Saved data entries
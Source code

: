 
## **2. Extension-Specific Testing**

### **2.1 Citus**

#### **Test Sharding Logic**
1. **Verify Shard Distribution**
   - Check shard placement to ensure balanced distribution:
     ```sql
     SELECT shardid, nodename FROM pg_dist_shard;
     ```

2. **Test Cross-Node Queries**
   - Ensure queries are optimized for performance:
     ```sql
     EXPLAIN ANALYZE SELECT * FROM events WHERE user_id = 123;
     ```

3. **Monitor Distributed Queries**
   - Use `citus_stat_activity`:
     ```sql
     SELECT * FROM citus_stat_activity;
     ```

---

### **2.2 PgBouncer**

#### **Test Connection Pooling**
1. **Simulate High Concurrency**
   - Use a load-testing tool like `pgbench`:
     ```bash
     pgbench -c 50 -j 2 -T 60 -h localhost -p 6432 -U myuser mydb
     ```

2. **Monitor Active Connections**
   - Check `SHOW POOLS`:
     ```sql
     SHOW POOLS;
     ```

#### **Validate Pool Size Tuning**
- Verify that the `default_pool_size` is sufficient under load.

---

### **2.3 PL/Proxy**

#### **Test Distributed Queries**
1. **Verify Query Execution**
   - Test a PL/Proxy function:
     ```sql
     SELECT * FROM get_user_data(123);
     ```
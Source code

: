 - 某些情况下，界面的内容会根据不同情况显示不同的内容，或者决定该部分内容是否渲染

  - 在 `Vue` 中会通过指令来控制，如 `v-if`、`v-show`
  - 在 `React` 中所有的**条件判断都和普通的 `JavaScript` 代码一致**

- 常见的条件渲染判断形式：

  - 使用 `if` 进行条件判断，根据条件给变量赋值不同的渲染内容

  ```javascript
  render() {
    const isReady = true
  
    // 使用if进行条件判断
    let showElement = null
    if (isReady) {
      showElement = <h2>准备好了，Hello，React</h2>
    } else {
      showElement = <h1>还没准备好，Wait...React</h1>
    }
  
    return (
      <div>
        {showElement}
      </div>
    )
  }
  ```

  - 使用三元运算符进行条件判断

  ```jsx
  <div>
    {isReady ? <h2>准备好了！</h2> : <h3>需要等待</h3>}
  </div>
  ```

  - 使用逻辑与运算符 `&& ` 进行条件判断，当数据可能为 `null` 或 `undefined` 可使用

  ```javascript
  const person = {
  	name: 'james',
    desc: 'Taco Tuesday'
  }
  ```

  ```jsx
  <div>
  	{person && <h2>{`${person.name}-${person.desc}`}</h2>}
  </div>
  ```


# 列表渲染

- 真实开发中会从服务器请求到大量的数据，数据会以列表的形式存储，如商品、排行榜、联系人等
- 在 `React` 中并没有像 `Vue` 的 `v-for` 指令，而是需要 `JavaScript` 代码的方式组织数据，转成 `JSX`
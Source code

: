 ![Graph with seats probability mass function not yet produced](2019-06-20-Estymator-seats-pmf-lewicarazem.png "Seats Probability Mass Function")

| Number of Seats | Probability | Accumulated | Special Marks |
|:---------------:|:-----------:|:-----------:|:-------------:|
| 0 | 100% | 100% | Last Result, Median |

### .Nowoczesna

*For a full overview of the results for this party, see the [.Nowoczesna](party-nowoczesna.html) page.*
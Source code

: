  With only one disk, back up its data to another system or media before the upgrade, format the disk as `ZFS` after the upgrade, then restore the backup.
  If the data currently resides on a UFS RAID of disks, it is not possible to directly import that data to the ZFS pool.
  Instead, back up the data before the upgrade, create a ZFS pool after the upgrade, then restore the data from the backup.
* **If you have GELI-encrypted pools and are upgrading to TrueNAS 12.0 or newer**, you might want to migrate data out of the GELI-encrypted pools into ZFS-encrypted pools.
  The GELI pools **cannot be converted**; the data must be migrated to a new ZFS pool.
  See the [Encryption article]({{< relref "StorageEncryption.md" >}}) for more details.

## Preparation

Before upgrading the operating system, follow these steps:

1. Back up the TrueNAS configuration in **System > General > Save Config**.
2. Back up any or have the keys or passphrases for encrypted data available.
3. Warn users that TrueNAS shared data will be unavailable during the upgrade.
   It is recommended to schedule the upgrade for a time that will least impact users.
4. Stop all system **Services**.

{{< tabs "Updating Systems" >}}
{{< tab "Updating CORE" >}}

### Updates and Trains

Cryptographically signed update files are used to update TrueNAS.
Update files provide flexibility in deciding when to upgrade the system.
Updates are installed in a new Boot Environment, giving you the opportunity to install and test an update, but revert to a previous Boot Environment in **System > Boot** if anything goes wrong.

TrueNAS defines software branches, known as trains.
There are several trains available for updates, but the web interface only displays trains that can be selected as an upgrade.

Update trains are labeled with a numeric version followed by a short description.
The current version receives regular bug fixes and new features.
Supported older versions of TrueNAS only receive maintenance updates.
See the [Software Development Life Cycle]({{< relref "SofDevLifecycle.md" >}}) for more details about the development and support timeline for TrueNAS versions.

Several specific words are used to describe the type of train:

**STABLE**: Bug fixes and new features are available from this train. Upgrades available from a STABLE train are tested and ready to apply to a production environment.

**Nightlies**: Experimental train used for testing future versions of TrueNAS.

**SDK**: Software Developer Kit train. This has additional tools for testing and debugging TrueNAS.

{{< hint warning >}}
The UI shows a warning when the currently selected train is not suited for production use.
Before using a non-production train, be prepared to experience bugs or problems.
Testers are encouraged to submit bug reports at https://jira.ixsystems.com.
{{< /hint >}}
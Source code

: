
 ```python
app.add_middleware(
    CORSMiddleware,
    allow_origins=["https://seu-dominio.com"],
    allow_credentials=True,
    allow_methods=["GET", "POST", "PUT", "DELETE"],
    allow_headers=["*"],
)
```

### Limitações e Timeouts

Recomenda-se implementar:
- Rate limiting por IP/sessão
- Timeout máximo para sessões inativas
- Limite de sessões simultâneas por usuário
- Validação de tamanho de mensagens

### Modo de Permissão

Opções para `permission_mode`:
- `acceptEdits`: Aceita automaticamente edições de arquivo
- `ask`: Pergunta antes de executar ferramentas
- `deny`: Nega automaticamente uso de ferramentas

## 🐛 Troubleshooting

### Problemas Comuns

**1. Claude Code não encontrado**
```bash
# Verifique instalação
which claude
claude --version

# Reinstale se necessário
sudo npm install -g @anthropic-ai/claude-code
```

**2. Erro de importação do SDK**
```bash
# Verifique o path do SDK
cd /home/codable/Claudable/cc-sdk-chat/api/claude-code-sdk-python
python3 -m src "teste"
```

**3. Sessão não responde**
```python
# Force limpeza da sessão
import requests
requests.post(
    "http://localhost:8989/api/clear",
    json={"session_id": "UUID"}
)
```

**WORK REQUIRED**
Give the entries again in full, with nothing changed.

**EXERCISE SOLUTION**
Source code

: 
## **2. Extension-Specific Testing**

### **2.1 Citus**

#### **Test Sharding Logic**
1. **Verify Shard Distribution**
   - Check shard placement to ensure balanced distribution:
     ```sql
     SELECT shardid, nodename FROM pg_dist_shard;
     ```

2. **Test Cross-Node Queries**
   - Ensure queries are optimized for performance:
     ```sql
     EXPLAIN ANALYZE SELECT * FROM events WHERE user_id = 123;
     ```

3. **Monitor Distributed Queries**
   - Use `citus_stat_activity`:
     ```sql
     SELECT * FROM citus_stat_activity;
     ```

---

### **2.2 PgBouncer**

#### **Test Connection Pooling**
1. **Simulate High Concurrency**
   - Use a load-testing tool like `pgbench`:
     ```bash
     pgbench -c 50 -j 2 -T 60 -h localhost -p 6432 -U myuser mydb
     ```

2. **Monitor Active Connections**
   - Check `SHOW POOLS`:
     ```sql
     SHOW POOLS;
     ```

#### **Validate Pool Size Tuning**
- Verify that the `default_pool_size` is sufficient under load.

---

### **2.3 PL/Proxy**

#### **Test Distributed Queries**
1. **Verify Query Execution**
   - Test a PL/Proxy function:
     ```sql
     SELECT * FROM get_user_data(123);
     ```
Source code

: - 某些情况下，界面的内容会根据不同情况显示不同的内容，或者决定该部分内容是否渲染

  - 在 `Vue` 中会通过指令来控制，如 `v-if`、`v-show`
  - 在 `React` 中所有的**条件判断都和普通的 `JavaScript` 代码一致**

- 常见的条件渲染判断形式：

  - 使用 `if` 进行条件判断，根据条件给变量赋值不同的渲染内容

  ```javascript
  render() {
    const isReady = true
  
    // 使用if进行条件判断
    let showElement = null
    if (isReady) {
      showElement = <h2>准备好了，Hello，React</h2>
    } else {
      showElement = <h1>还没准备好，Wait...React</h1>
    }
  
    return (
      <div>
        {showElement}
      </div>
    )
  }
  ```

  - 使用三元运算符进行条件判断

  ```jsx
  <div>
    {isReady ? <h2>准备好了！</h2> : <h3>需要等待</h3>}
  </div>
  ```

  - 使用逻辑与运算符 `&& ` 进行条件判断，当数据可能为 `null` 或 `undefined` 可使用

  ```javascript
  const person = {
  	name: 'james',
    desc: 'Taco Tuesday'
  }
  ```

  ```jsx
  <div>
  	{person && <h2>{`${person.name}-${person.desc}`}</h2>}
  </div>
  ```


# 列表渲染

- 真实开发中会从服务器请求到大量的数据，数据会以列表的形式存储，如商品、排行榜、联系人等
- 在 `React` 中并没有像 `Vue` 的 `v-for` 指令，而是需要 `JavaScript` 代码的方式组织数据，转成 `JSX`
Source code

: ![Graph with seats probability mass function not yet produced](2019-06-20-Estymator-seats-pmf-lewicarazem.png "Seats Probability Mass Function")

| Number of Seats | Probability | Accumulated | Special Marks |
|:---------------:|:-----------:|:-----------:|:-------------:|
| 0 | 100% | 100% | Last Result, Median |

### .Nowoczesna

*For a full overview of the results for this party, see the [.Nowoczesna](party-nowoczesna.html) page.*
Source code

:  With only one disk, back up its data to another system or media before the upgrade, format the disk as `ZFS` after the upgrade, then restore the backup.
  If the data currently resides on a UFS RAID of disks, it is not possible to directly import that data to the ZFS pool.
  Instead, back up the data before the upgrade, create a ZFS pool after the upgrade, then restore the data from the backup.
* **If you have GELI-encrypted pools and are upgrading to TrueNAS 12.0 or newer**, you might want to migrate data out of the GELI-encrypted pools into ZFS-encrypted pools.
  The GELI pools **cannot be converted**; the data must be migrated to a new ZFS pool.
  See the [Encryption article]({{< relref "StorageEncryption.md" >}}) for more details.

## Preparation

Before upgrading the operating system, follow these steps:

1. Back up the TrueNAS configuration in **System > General > Save Config**.
2. Back up any or have the keys or passphrases for encrypted data available.
3. Warn users that TrueNAS shared data will be unavailable during the upgrade.
   It is recommended to schedule the upgrade for a time that will least impact users.
4. Stop all system **Services**.

{{< tabs "Updating Systems" >}}
{{< tab "Updating CORE" >}}

### Updates and Trains

Cryptographically signed update files are used to update TrueNAS.
Update files provide flexibility in deciding when to upgrade the system.
Updates are installed in a new Boot Environment, giving you the opportunity to install and test an update, but revert to a previous Boot Environment in **System > Boot** if anything goes wrong.

TrueNAS defines software branches, known as trains.
There are several trains available for updates, but the web interface only displays trains that can be selected as an upgrade.

Update trains are labeled with a numeric version followed by a short description.
The current version receives regular bug fixes and new features.
Supported older versions of TrueNAS only receive maintenance updates.
See the [Software Development Life Cycle]({{< relref "SofDevLifecycle.md" >}}) for more details about the development and support timeline for TrueNAS versions.

Several specific words are used to describe the type of train:

**STABLE**: Bug fixes and new features are available from this train. Upgrades available from a STABLE train are tested and ready to apply to a production environment.

**Nightlies**: Experimental train used for testing future versions of TrueNAS.

**SDK**: Software Developer Kit train. This has additional tools for testing and debugging TrueNAS.

{{< hint warning >}}
The UI shows a warning when the currently selected train is not suited for production use.
Before using a non-production train, be prepared to experience bugs or problems.
Testers are encouraged to submit bug reports at https://jira.ixsystems.com.
{{< /hint >}}
Source code

:
 ```python
app.add_middleware(
    CORSMiddleware,
    allow_origins=["https://seu-dominio.com"],
    allow_credentials=True,
    allow_methods=["GET", "POST", "PUT", "DELETE"],
    allow_headers=["*"],
)
```

### Limitações e Timeouts

Recomenda-se implementar:
- Rate limiting por IP/sessão
- Timeout máximo para sessões inativas
- Limite de sessões simultâneas por usuário
- Validação de tamanho de mensagens

### Modo de Permissão

Opções para `permission_mode`:
- `acceptEdits`: Aceita automaticamente edições de arquivo
- `ask`: Pergunta antes de executar ferramentas
- `deny`: Nega automaticamente uso de ferramentas

## 🐛 Troubleshooting

### Problemas Comuns

**1. Claude Code não encontrado**
```bash
# Verifique instalação
which claude
claude --version

# Reinstale se necessário
sudo npm install -g @anthropic-ai/claude-code
```

**2. Erro de importação do SDK**
```bash
# Verifique o path do SDK
cd /home/codable/Claudable/cc-sdk-chat/api/claude-code-sdk-python
python3 -m src "teste"
```

**3. Sessão não responde**
```python
# Force limpeza da sessão
import requests
requests.post(
    "http://localhost:8989/api/clear",
    json={"session_id": "UUID"}
)
```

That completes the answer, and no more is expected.